PE and VC firms put mechanisms in place to support the success of their portfolio companies—an approach we see some biopharmaceutical companies now emulating. These include:

  • Review rigor and tracking. Portfolio-review meetings should track both internally sourced and externally sourced assets with the same rigor, using the same evaluation processes and metrics—value to patients, level of evidence, the timely completion of trials, and enrollment rates, for example. This ensures a level playing field when making investment decisions and deciding which assets to progress, and also optimizes the productivity of a company’s assets.

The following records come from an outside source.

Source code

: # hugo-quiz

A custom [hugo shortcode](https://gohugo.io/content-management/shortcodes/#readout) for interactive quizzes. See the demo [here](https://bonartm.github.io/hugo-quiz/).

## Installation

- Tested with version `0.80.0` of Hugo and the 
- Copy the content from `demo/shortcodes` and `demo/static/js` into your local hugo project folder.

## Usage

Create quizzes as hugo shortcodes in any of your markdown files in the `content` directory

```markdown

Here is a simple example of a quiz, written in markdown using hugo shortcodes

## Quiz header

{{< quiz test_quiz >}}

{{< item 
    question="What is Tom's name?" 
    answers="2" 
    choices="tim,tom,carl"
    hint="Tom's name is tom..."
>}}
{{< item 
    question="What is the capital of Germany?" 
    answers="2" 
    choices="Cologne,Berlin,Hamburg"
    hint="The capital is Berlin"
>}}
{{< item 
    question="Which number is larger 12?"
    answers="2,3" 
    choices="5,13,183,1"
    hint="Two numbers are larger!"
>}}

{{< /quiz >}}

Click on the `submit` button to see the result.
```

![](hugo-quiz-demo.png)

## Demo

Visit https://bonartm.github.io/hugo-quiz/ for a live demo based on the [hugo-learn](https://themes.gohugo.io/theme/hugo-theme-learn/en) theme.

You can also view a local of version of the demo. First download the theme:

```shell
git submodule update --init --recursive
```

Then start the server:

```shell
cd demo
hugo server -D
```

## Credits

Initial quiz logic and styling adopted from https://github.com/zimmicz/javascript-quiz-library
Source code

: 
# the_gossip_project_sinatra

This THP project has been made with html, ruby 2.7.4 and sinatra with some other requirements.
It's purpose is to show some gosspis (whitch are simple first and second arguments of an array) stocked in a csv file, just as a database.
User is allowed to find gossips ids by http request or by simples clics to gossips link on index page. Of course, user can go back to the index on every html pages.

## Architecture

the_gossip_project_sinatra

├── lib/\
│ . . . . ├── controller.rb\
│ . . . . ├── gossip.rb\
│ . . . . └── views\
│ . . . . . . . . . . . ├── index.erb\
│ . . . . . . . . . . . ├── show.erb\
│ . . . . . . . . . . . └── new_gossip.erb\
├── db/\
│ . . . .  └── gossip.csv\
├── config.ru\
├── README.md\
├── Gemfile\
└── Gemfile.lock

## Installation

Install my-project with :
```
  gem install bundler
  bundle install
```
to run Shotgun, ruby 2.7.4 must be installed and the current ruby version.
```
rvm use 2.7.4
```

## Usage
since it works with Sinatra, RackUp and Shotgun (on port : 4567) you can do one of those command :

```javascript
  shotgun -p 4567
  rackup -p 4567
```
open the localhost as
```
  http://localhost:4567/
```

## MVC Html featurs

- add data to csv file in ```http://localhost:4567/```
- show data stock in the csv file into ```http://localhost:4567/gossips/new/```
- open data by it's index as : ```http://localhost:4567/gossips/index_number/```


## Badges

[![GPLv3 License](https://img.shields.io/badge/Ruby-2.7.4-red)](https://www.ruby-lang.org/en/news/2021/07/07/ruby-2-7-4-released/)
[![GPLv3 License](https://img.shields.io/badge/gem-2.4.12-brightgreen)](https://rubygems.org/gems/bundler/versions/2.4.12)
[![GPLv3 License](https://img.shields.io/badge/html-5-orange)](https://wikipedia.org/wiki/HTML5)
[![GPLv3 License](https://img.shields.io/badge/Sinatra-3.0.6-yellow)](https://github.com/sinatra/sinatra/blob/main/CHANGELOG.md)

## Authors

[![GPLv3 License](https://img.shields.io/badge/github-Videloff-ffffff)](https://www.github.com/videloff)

  • Functional and operational support. Some biopharmaceutical companies have replaced the traditional alliance management approach of biannual progress check-ins with a more hands-on approach, providing access to their functional capabilities in medicine development, regulatory affairs, and IP, for example, and deploying operational talent to troubleshoot emerging challenges.
  • Cross-fertilization. The partnerships biopharmaceutical companies enter into often give them access to enhanced capabilities or technology—genomic/omic or clinical data, for example. Like PE and VC firms, they should consider using this to maximize the value of other assets or companies in the portfolio, though this requires full portfolio transparency and incentives that ensure those managing alliances work to identify such opportunities.

The bar for outperformance in biopharmaceutical deal making is rising. Competition for assets is heating up, and deals are increasingly struck for early-stage assets. Against this backdrop, biopharmaceutical companies may find they need to sharpen their strategies and invest in building the skills and capabilities that will help ensure their investments deliver important new innovations in healthcare. Some of the industry’s best performers show the way.